CD8 T-cell responses in BALB/c mice immunized with DNA expressing IE1, M54, or M105. (A) Mice were i.d. immunized in the tail four times in 3 weeks or i.p. infected with 1.2 × 10⁵ PFU of TC-MCMV as described in the Fig. 4 legend, and 2 weeks after the last DNA immunization or MCMV infection, three mice per group were sacrificed for ICS assay. The complete data for the experiment are shown in Fig. 4, with bars representing the mean percentages of CD8⁺ T cells that were IFN-γ positive for each vaccine group and symbols representing the individual value for each mouse in the group.
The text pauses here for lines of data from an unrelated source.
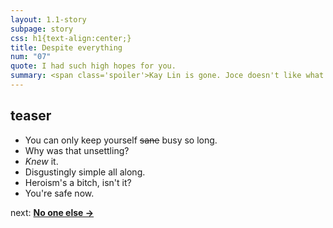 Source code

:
 ```yaml
---
layout: 1.1-story
subpage: story
css: h1{text-align:center;}
title: Despite everything
num: "07"
quote: I had such high hopes for you.
summary: <span class='spoiler'>Kay Lin is gone. Joce doesn't like what she finds.</span>
---
```

## teaser
- You can only keep yourself ~~sane~~ busy so long.
- Why was that unsettling?
- *Knew* it.
- <span class="spoiler">Disgustingly simple all along.</span> <!--KL confessional-->
- <span class="spoiler">Heroism's a bitch, isn't it?</span>
- <span class="spoiler">You're safe now.</span>

<p class="next">next: <b><a href="{%include url.html%}/story/08">No one else →</a></b></p> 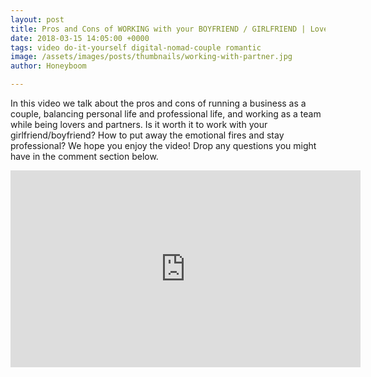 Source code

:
 ```yaml
---
layout: post
title: Pros and Cons of WORKING with your BOYFRIEND / GIRLFRIEND | Love + Business
date: 2018-03-15 14:05:00 +0000
tags: video do-it-yourself digital-nomad-couple romantic
image: /assets/images/posts/thumbnails/working-with-partner.jpg
author: Honeyboom

---
```

In this video we talk about the pros and cons of running a business as a couple, balancing personal life and professional life, and working as a team while being lovers and partners. Is it worth it to work with your girlfriend/boyfriend? How to put away the emotional fires and stay professional? We hope you enjoy the video! Drop any questions you might have in the comment section below.

<div class="video-container"><iframe width="560" height="315" src="https://www.youtube.com/embed/wGgDKd8HRkw" frameborder="0" allow="autoplay; encrypted-media" allowfullscreen></iframe></div>
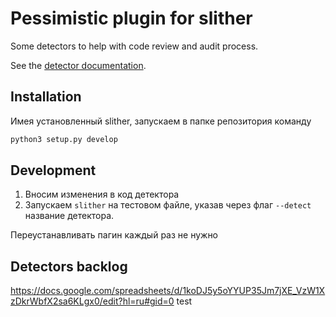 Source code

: # Pessimistic plugin for slither

Some detectors to help with code review and audit process.

See the [detector documentation](https://github.com/trailofbits/slither/wiki/Adding-a-new-detector).

## Installation

Имея установленный slither, запускаем в папке репозитория команду

```bash
python3 setup.py develop
```

## Development

1. Вносим изменения в код детектора
2. Запускаем `slither` на тестовом файле, указав через флаг `--detect` название детектора.

Переустанавливать пагин каждый раз не нужно

## Detectors backlog
https://docs.google.com/spreadsheets/d/1koDJ5y5oYYUP35Jm7jXE_VzW1XzDkrWbfX2sa6KLgx0/edit?hl=ru#gid=0
test
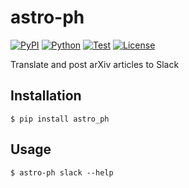 # astro-ph

[![PyPI](https://img.shields.io/pypi/v/astro-ph.svg?label=PyPI&style=flat-square)](https://pypi.org/project/astro-ph/)
[![Python](https://img.shields.io/pypi/pyversions/astro-ph.svg?label=Python&color=yellow&style=flat-square)](https://pypi.org/project/astro-ph/)
[![Test](https://img.shields.io/github/workflow/status/astropenguin/astro-ph/Test?logo=github&label=Test&style=flat-square)](https://github.com/astropenguin/astro-ph/actions)
[![License](https://img.shields.io/badge/license-MIT-blue.svg?label=License&style=flat-square)](LICENSE)

Translate and post arXiv articles to Slack

## Installation

```shell
$ pip install astro_ph
```

## Usage

```shell
$ astro-ph slack --help
```
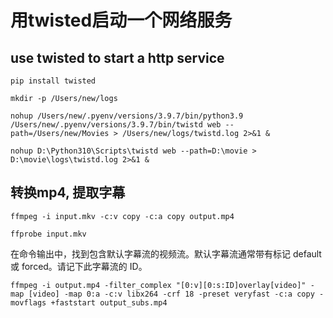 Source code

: 


# 用twisted启动一个网络服务


## use twisted to start a http service

```
pip install twisted

mkdir -p /Users/new/logs

nohup /Users/new/.pyenv/versions/3.9.7/bin/python3.9 /Users/new/.pyenv/versions/3.9.7/bin/twistd web --path=/Users/new/Movies > /Users/new/logs/twistd.log 2>&1 &

nohup D:\Python310\Scripts\twistd web --path=D:\movie > D:\movie\logs\twistd.log 2>&1 &
```

## 转换mp4, 提取字幕

```
ffmpeg -i input.mkv -c:v copy -c:a copy output.mp4
```


```
ffprobe input.mkv
```

在命令输出中，找到包含默认字幕流的视频流。默认字幕流通常带有标记 default 或 forced。请记下此字幕流的 ID。


```
ffmpeg -i output.mp4 -filter_complex "[0:v][0:s:ID]overlay[video]" -map [video] -map 0:a -c:v libx264 -crf 18 -preset veryfast -c:a copy -movflags +faststart output_subs.mp4
```






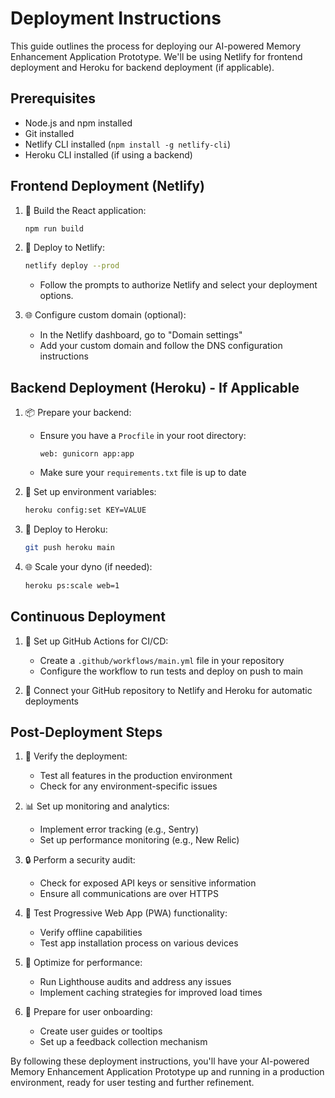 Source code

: # Deployment Instructions

This guide outlines the process for deploying our AI-powered Memory Enhancement Application Prototype. We'll be using Netlify for frontend deployment and Heroku for backend deployment (if applicable).

## Prerequisites

- Node.js and npm installed
- Git installed
- Netlify CLI installed (`npm install -g netlify-cli`)
- Heroku CLI installed (if using a backend)

## Frontend Deployment (Netlify)

1. 🔧 Build the React application:
   ```bash
   npm run build
   ```

2. 🚀 Deploy to Netlify:
   ```bash
   netlify deploy --prod
   ```
   - Follow the prompts to authorize Netlify and select your deployment options.

3. 🌐 Configure custom domain (optional):
   - In the Netlify dashboard, go to "Domain settings"
   - Add your custom domain and follow the DNS configuration instructions

## Backend Deployment (Heroku) - If Applicable

1. 📦 Prepare your backend:
   - Ensure you have a `Procfile` in your root directory:
     ```
     web: gunicorn app:app
     ```
   - Make sure your `requirements.txt` file is up to date

2. 🔐 Set up environment variables:
   ```bash
   heroku config:set KEY=VALUE
   ```

3. 🚀 Deploy to Heroku:
   ```bash
   git push heroku main
   ```

4. 🌐 Scale your dyno (if needed):
   ```bash
   heroku ps:scale web=1
   ```

## Continuous Deployment

1. 🔄 Set up GitHub Actions for CI/CD:
   - Create a `.github/workflows/main.yml` file in your repository
   - Configure the workflow to run tests and deploy on push to main

2. 🔗 Connect your GitHub repository to Netlify and Heroku for automatic deployments

## Post-Deployment Steps

1. 🧪 Verify the deployment:
   - Test all features in the production environment
   - Check for any environment-specific issues

2. 📊 Set up monitoring and analytics:
   - Implement error tracking (e.g., Sentry)
   - Set up performance monitoring (e.g., New Relic)

3. 🔒 Perform a security audit:
   - Check for exposed API keys or sensitive information
   - Ensure all communications are over HTTPS

4. 📱 Test Progressive Web App (PWA) functionality:
   - Verify offline capabilities
   - Test app installation process on various devices

5. 🚀 Optimize for performance:
   - Run Lighthouse audits and address any issues
   - Implement caching strategies for improved load times

6. 📢 Prepare for user onboarding:
   - Create user guides or tooltips
   - Set up a feedback collection mechanism

By following these deployment instructions, you'll have your AI-powered Memory Enhancement Application Prototype up and running in a production environment, ready for user testing and further refinement.
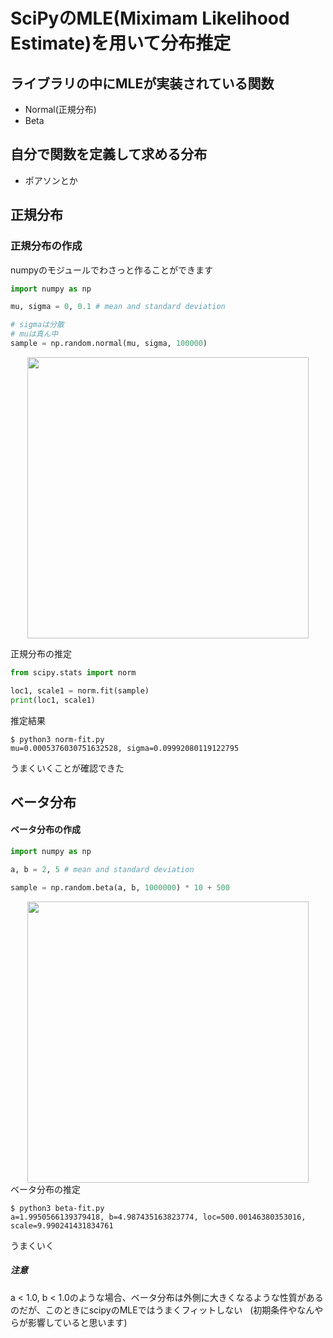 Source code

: # SciPyのMLE(Miximam Likelihood Estimate)を用いて分布推定

## ライブラリの中にMLEが実装されている関数
- Normal(正規分布)
- Beta

## 自分で関数を定義して求める分布
- ポアソンとか


## 正規分布

### 正規分布の作成
numpyのモジュールでわさっと作ることができます
```python
import numpy as np

mu, sigma = 0, 0.1 # mean and standard deviation

# sigmaは分散
# muは真ん中
sample = np.random.normal(mu, sigma, 100000) 
```
<div align="center">
  <img width="450px" src="https://user-images.githubusercontent.com/4949982/36629733-bc97815c-199d-11e8-9b17-5a61c22abaa0.png">
</div>

正規分布の推定

```python
from scipy.stats import norm

loc1, scale1 = norm.fit(sample)
print(loc1, scale1)
```
推定結果

```console
$ python3 norm-fit.py
mu=0.0005376030751632528, sigma=0.09992080119122795
```
うまくいくことが確認できた


## ベータ分布
#### ベータ分布の作成

```python
import numpy as np

a, b = 2, 5 # mean and standard deviation

sample = np.random.beta(a, b, 1000000) * 10 + 500
```
<div align="center">
  <img width="450px" src="https://user-images.githubusercontent.com/4949982/36629808-a66999b4-199e-11e8-8e5a-9a8a93920964.png">
</div>
ベータ分布の推定

```console
$ python3 beta-fit.py
a=1.9950566139379418, b=4.987435163823774, loc=500.00146380353016, scale=9.990241431834761
```
うまくいく

##### 注意
a < 1.0, b < 1.0のような場合、ベータ分布は外側に大きくなるような性質があるのだが、このときにscipyのMLEではうまくフィットしない  
(初期条件やなんやらが影響していると思います)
Note that splenocytes from the same three TC-MCMV-infected mice were tested with those from each of the three stimulator groups. (B) Mice were i.d. immunized three times in 2 weeks, a fourth immunization was given 3 weeks later, and the ICS assay was performed 3 weeks after the last DNA immunization or 4 weeks after infection with TC-MCMV as described for panel A. Vect DNA, DNA vector alone.

FIG. 6.

Levels of CD8 T-cell responses in DNA-immunized or TC-MCMV-infected mice on day 5 after challenge with SG-MCMV. Three BALB/c mice were immunized three times in 2 weeks with either empty vector or plasmid DNA expressing either IE1, M54, or M105. Another group of mice was i.p. infected with TC-MCMV as described in the Fig. 4 legend. Seven weeks after the last DNA immunization or 6 weeks after MCMV infection, the mice were i.p. challenged with 1.2 × 10⁵ PFU of SG-MCMV, and an ICS assay was performed on the splenocytes of these mice on day 5 postchallenge, as described in Materials and Methods. The bars and symbols are as described in the Fig. 5 legend.